▶ [The problem] Scan the lines below for the string "packages" and copy every one that has it.

Document images with source code
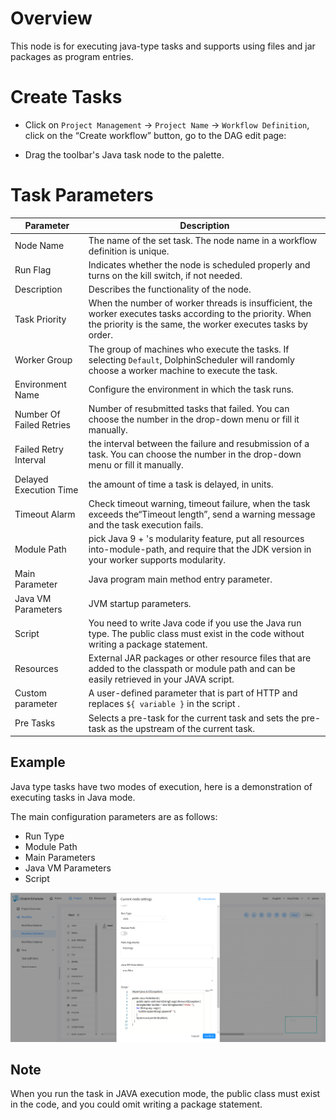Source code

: # Overview

This node is for executing java-type tasks and supports using files and jar packages as program entries.

# Create Tasks

- Click on `Project Management` -> `Project Name` -> `Workflow Definition`, click on the “Create workflow” button, go to the DAG edit page:

- Drag the toolbar's Java task node to the palette.

# Task Parameters
| **Parameter**            | **Description**                                                                                                                                                            |
|--------------------------|----------------------------------------------------------------------------------------------------------------------------------------------------------------------------|
| Node Name                | The name of the set task. The node name in a workflow definition is unique.                                                                                                |
| Run Flag                 | Indicates whether the node is scheduled properly and turns on the kill switch, if not needed.                                                                              |
| Description              | Describes the functionality of the node.                                                                                                                                   |
| Task Priority            | When the number of worker threads is insufficient, the worker executes tasks according to the priority. When the priority is the same, the worker executes tasks by order. |
| Worker Group             | The group of machines who execute the tasks. If selecting `Default`, DolphinScheduler will randomly choose a worker machine to execute the task.                           |
| Environment Name         | Configure the environment in which the task runs.                                                                                                                          |
| Number Of Failed Retries | Number of resubmitted tasks that failed. You can choose the number in the drop-down menu or fill it manually.                                                              |
| Failed Retry Interval    | the interval between the failure and resubmission of a task. You can choose the number in the drop-down menu or fill it manually.                                          |
| Delayed Execution Time   | the amount of time a task is delayed, in units.                                                                                                                            |
| Timeout Alarm            | Check timeout warning, timeout failure, when the task exceeds the“Timeout length”, send a warning message and the task execution fails.                                    |
| Module Path              | pick Java 9 + 's modularity feature, put all resources into-module-path, and require that the JDK version in your worker supports modularity.                              |
| Main Parameter           | Java program main method entry parameter.                                                                                                                                  |
| Java VM Parameters       | JVM startup parameters.                                                                                                                                                    |
| Script                   | You need to write Java code if you use the Java run type. The public class must exist in the code without writing a package statement.                                     |
| Resources                | External JAR packages or other resource files that are added to the classpath or module path and can be easily retrieved in your JAVA script.                              |
| Custom parameter         | A user-defined parameter that is part of HTTP and replaces `${ variable }` in the script .                                                                                 |
| Pre Tasks                | Selects a pre-task for the current task and sets the pre-task as the upstream of the current task.                                                                         |

## Example

Java type tasks have two modes of execution, here is a demonstration of executing tasks in Java mode.

The main configuration parameters are as follows:
- Run Type
- Module Path
- Main Parameters
- Java VM Parameters
- Script 

![java_task](../../../../img/tasks/demo/java_task02.png)

## Note

When you run the task in JAVA execution mode, the public class must exist in the code, and you could omit writing a package statement.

▶ [Exercise result]
This node is for executing java-type tasks and supports using files and jar packages as program entries.
| Resources                | External JAR packages or other resource files that are added to the classpath or module path and can be easily retrieved in your JAVA script.                              |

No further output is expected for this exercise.